= McMullen Creek =

Stream and associated greenway in Charlotte, North Carolina

McMullen Creek is a stream located in the southern part of Charlotte, North Carolina, within Mecklenburg County. It is a major tributary in the county's network of waterways and is known locally for the extensive greenway trail that runs along its banks.

==Course and Watershed==
McMullen Creek is situated entirely within the urbanized limits of Charlotte and Mecklenburg County. The stream is part of the larger Catawba River Basin, which is the ultimate destination for the water flow.
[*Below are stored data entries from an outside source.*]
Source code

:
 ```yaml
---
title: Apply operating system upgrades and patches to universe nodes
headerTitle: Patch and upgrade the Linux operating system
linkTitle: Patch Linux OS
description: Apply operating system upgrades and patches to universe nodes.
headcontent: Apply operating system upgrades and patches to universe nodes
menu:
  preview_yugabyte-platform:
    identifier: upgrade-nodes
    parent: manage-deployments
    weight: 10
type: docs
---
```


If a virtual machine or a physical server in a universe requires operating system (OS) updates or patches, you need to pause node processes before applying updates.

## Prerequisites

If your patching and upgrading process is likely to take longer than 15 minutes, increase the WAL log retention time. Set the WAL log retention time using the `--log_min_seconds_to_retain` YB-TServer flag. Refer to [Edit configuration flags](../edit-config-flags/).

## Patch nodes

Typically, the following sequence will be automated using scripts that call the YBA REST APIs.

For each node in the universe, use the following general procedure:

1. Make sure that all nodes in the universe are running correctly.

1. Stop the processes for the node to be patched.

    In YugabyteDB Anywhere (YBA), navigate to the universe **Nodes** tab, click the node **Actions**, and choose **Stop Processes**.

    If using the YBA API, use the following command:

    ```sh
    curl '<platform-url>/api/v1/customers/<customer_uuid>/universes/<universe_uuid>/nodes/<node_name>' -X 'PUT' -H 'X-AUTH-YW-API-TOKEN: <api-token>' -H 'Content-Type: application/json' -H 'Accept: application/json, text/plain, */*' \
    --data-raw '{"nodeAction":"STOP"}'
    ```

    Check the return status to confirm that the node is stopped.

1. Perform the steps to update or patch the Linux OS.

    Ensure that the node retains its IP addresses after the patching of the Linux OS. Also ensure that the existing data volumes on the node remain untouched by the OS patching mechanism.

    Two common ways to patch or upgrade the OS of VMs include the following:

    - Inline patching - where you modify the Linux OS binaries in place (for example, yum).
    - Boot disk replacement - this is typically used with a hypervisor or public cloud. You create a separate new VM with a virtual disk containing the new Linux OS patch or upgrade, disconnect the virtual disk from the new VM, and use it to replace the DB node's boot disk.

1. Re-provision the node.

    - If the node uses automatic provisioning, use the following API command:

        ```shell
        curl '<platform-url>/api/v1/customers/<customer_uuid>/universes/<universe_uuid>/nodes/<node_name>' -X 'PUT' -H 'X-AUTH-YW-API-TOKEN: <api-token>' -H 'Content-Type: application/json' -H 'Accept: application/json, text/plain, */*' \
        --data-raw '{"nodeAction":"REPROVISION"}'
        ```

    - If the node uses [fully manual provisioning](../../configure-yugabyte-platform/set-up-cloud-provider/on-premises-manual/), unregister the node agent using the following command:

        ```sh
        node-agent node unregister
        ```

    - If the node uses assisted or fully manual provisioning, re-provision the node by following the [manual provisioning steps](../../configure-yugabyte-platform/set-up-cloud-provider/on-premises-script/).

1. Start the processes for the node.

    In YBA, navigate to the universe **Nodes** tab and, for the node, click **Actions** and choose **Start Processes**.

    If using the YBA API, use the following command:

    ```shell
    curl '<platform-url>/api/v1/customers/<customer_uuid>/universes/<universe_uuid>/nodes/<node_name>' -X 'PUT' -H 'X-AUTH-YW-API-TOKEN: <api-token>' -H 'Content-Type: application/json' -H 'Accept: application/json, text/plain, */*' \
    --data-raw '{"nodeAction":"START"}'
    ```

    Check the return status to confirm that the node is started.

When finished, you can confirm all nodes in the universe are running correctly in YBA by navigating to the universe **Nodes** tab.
The McMullen Creek watershed is characterized as highly urbanized, with residential land use making up over 80% of the drainage area. The stream is monitored by the United States Geological Survey (USGS), which maintains stream gauges to track water levels and flow. At the gauge near Sharon View Road, the drainage area is documented as approximately 6.95 square miles. Certain sections of the stream are prone to flooding, which is monitored by the National Weather Service (NWS) via gauges such as the one located near Lincrest Place.

==Greenway==
The creek is most widely known for the McMullen Creek Greenway, a segment of the larger Mecklenburg County Greenway System. The McMullen Creek Greenway is connected to the Lower McAlpine Creek Greenway and the Four Mile Creek Greenway, forming a continuous multi-use pathway network. This interconnected route is approximately 5.8 miles (9.3 km) long. The greenway features varied surfaces, including pavement, crushed gravel, and elevated wooden boardwalks that traverse swampy sections of the floodplain. The path runs through a protected riparian area consisting of woodland, floodplain, and wetland habitats. The greenway corridor is an important ecological site, hosting the first documented great blue heron rookery in Mecklenburg County. The area also provides shelter for various other bird species, including the migratory American redstart and scarlet tanager.